How long do butterflies live?
The average butterfly lives two to three weeks. Some butterflies live only a day or two and a few species live up to ten months.
How does the zoo train the caterpillar to spin their cocoons or chrysalis on the tree or in the emergence boxes?
We don’t! The zoo buys the cocoons or chrysalis and glues them on the tree and onto the sticks in the emergence boxes. New chrysalis and cocoons will be added weekly throughout the summer.
Where does the zoo buy the butterflies and moths?
We purchase our collection from butterfly farmers in Texas, Tennessee and Florida who raise them specifically for exhibit purposes.
Why don’t the butterflies or moths fly right after emerging?
After the butterfly or moth emerges from its chrysalis/cocoon the abdomen is very fat. The butterfly or moth pumps fluid from the abdomen to the wings. The fluid fills the veins and the wings are shaped. It takes an hour for the wings to take shape. The wings then need to dry for about 2 hours before the butterfly can fly. If the wings do not expand properly or are injured when drying the butterfly will not fly!
What happens to butterflies and moths in the winter?
Butterflies can survive over winter in the egg, caterpillar, chrysalis and adult stage. In Minnesota the butterfly flies away, die, or hibernate. For example the mourning cloak and the red admiral butterflies hibernate as an adult allowing them to mate very early in the spring.
Why doesn’t the Zoo release their butterflies?
There is a potential threat of spreading disease to the wild populations of butterflies. Parasites are present in the natural population, which are not a problem until there is captive breeding at high densities. When the apparently healthy butterflies are released, they can act as carriers and spread disease. The parasite may not show up for several generations, so diseased butterflies may be released before the discovery of a harmful parasite. “Farmed” butterflies from other states are also genetically different from our native wild butterflies. Releasing farmed-raised butterflies could therefore change, or “muddy” the genetics of our local population, which would not be beneficial.
What is the difference between a moth and a butterfly?

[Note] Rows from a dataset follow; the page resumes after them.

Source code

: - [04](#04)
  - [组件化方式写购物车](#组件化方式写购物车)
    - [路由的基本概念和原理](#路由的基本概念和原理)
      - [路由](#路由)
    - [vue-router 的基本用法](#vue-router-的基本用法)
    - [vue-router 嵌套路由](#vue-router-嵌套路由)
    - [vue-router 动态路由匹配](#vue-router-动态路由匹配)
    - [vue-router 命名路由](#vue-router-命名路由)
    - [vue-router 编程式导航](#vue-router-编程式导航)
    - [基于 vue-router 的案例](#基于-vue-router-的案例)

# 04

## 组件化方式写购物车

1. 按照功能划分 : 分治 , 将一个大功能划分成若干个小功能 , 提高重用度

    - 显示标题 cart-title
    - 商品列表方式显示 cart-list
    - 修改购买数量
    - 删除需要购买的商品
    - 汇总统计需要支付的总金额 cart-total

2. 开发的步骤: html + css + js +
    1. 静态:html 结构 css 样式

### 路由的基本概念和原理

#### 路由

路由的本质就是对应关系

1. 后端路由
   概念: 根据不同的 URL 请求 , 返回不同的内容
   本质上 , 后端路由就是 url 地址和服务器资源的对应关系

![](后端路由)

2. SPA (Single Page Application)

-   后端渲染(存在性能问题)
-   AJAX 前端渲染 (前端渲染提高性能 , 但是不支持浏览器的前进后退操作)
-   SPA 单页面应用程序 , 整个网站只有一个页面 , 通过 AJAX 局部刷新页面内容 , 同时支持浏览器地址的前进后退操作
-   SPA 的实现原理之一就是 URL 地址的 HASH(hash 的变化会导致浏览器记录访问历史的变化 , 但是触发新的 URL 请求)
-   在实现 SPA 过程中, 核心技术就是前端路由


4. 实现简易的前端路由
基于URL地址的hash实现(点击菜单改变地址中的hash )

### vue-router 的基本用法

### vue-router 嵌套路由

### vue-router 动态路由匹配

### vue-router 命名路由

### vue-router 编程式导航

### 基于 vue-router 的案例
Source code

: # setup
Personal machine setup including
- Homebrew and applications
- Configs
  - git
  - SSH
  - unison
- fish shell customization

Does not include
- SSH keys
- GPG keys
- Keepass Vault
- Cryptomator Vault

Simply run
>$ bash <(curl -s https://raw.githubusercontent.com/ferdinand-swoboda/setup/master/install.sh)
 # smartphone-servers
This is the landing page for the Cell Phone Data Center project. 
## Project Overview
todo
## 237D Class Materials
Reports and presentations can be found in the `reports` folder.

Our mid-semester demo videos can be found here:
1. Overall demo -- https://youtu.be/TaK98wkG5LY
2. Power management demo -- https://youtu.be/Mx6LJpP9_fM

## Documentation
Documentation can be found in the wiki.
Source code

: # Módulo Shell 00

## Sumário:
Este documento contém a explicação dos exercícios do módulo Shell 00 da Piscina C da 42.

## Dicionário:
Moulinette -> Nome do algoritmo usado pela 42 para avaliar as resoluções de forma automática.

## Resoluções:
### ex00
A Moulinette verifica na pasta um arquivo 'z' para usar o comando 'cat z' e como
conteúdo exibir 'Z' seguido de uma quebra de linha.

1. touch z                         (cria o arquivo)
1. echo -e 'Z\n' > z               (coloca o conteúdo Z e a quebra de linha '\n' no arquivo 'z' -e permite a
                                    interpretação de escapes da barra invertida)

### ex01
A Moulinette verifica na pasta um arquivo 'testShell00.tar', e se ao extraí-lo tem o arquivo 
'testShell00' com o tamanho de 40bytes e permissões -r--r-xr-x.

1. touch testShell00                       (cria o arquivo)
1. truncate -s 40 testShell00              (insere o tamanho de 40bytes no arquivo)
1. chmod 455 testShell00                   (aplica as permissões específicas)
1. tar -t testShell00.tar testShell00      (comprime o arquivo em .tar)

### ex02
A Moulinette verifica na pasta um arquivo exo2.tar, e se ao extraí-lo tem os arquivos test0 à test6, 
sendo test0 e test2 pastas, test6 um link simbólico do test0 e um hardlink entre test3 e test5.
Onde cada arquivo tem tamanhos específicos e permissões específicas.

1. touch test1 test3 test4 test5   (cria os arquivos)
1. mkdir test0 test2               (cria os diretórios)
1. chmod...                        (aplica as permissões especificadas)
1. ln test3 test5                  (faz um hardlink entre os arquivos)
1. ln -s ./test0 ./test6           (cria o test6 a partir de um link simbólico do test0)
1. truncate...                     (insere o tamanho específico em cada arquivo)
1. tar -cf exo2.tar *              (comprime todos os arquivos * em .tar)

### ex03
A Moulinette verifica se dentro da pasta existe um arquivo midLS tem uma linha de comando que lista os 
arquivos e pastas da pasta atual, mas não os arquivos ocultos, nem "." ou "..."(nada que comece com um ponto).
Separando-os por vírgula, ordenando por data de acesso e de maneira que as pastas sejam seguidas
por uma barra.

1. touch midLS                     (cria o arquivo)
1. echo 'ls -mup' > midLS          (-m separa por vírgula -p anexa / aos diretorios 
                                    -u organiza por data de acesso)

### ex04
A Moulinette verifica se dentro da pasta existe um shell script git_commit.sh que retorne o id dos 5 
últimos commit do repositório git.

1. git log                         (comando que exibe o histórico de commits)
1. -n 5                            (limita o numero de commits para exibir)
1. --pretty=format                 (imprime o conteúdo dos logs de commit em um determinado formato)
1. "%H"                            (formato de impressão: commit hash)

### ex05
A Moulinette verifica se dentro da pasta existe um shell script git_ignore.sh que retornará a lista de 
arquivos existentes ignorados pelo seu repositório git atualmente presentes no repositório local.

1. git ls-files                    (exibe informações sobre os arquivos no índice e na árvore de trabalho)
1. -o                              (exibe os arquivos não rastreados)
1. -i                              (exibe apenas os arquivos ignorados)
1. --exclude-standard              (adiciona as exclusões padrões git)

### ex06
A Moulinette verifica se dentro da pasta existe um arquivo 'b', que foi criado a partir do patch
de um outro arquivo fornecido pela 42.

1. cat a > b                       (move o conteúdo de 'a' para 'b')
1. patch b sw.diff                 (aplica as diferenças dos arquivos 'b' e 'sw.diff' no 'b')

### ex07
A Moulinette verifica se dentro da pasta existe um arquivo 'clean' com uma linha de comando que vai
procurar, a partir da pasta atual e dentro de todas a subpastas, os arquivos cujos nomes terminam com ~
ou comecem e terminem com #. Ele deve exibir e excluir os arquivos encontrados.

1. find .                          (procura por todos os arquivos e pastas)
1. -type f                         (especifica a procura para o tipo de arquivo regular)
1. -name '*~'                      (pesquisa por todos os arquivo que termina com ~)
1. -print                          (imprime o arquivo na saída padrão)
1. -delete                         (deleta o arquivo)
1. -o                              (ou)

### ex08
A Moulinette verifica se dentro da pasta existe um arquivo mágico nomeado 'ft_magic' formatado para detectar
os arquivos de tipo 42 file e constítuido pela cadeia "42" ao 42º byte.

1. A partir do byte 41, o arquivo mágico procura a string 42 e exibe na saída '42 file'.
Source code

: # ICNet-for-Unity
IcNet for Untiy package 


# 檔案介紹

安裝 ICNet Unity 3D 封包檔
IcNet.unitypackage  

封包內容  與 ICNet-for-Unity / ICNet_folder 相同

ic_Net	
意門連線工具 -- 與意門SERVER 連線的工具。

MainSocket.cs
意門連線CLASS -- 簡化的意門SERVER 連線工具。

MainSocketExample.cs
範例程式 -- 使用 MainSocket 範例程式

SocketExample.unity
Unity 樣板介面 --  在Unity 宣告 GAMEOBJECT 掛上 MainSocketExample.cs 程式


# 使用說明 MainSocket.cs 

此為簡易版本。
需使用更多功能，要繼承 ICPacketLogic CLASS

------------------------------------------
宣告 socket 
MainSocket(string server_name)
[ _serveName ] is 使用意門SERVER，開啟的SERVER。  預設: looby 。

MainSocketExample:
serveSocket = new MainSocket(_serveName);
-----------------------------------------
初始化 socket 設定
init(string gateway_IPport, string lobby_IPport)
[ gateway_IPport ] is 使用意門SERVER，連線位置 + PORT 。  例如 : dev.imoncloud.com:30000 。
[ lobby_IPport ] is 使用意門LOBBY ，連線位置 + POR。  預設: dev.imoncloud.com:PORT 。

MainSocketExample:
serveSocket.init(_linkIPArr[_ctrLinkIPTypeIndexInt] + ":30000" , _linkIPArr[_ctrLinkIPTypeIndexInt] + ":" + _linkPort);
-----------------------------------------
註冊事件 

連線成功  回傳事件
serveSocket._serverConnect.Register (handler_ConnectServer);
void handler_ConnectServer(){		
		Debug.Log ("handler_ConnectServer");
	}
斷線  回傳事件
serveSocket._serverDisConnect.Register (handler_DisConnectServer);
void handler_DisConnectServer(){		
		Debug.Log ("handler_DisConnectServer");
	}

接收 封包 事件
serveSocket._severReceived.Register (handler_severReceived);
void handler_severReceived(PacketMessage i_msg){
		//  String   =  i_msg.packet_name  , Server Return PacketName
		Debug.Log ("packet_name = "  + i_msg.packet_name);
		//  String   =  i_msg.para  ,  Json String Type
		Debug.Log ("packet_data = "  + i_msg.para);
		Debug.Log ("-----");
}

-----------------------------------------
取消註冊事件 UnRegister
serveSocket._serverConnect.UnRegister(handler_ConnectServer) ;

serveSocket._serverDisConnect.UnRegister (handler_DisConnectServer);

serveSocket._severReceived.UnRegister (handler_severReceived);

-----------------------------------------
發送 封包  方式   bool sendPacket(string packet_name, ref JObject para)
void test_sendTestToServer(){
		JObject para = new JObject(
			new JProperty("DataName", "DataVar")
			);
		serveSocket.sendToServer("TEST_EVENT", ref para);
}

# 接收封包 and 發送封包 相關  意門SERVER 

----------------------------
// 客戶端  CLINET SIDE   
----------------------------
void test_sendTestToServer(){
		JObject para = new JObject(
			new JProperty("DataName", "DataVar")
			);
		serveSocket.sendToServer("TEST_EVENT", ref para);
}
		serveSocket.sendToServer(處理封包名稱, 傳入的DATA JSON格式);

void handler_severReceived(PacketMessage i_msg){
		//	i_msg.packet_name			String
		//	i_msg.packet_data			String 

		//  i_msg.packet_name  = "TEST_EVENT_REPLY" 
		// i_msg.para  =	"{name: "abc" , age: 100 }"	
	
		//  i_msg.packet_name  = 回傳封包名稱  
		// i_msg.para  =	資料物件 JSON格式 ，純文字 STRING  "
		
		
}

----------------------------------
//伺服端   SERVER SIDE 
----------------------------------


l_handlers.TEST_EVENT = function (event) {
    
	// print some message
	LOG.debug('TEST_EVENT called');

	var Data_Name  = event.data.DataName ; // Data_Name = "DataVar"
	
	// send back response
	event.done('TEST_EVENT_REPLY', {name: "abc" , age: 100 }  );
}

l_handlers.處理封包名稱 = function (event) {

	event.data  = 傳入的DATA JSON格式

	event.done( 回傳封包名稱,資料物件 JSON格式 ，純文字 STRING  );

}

Look at the antennae. Butterflies have skinny antenna with knobs at the end. Moths have feathery antennae or skinny ones without knobs. Butterflies usually fly in the daytime and moths fly at night. Butterflies have long slender body and moths have fat, often fuzzy bodies.
Do butterflies see color?
Yes, and so much more. Butterflies not only see the colors we do they also see ultraviolet colors. Ultraviolet colors are often the difference between male and female. Males have more ultraviolet reflectance on their scales. The ultraviolet colors of flowers help to attract butterflies.
Does Minnesota have a state butterfly?
Yes, the Monarch is Minnesota’s state butterfly.
Does the monarch butterfly really fly to Mexico and back to Minnesota?
Yes and no, the Monarch flying in your garden does make it to Mexico, but this individual butterfly does not return from Mexico to Minnesota. In July, the monarch begins the 3,000 to 4,000 miles trip to warmer weather. They have been known to fly 100 miles a day and reach speeds up to 30 m.p.h. The average flight speed is 10 m.p.h. In February the monarch begins the trip north. The females stop to lay eggs on milkweed plants along the way and then die. This first generation lives 6 to 9 months. The second and third generations live 6 weeks and the fourth generation returns to Minnesota. They produce the 5th generation, which makes the trip to Mexico.
What is the life cycle of the Monarch?
The monarch butterfly egg hatches in 4 to 5 days. The baby caterpillar is about the size of a grain of rice. The caterpillar eats and eats for 2 weeks. In 2 weeks it is 2700 times its original size. Week 3 the caterpillar spins a silk pad on a leaf or branch, it attaches itself to the pad and hangs upside down. The caterpillar’s striped skin will change gradually into the emerald green chrysalis. In 9 to 10 days the green colored chrysalis fades, leaving a see-through chrysalis. In about 2 weeks after the chrysalis is formed the butterfly splits it open and climbs out.
What is the smallest and largest butterfly?
The smallest butterfly is the western pygmy blue. With its wings open, it would take 3 Western Pygmy Blues to cover a dime! The largest butterfly is the Queen Alexandra Birdwing, with a wing span of 11 inches.
Are butterflies endangered?
Some butterflies are endangered, some are already extinct due to the loss of natural habitat. How can we help? Put plants in your garden that caterpillar can munch on and butterflies can drink from. Encourage your city not to cut down milkweed or other native plants along highways and in park areas. Take a picture of a butterfly rather than capturing it.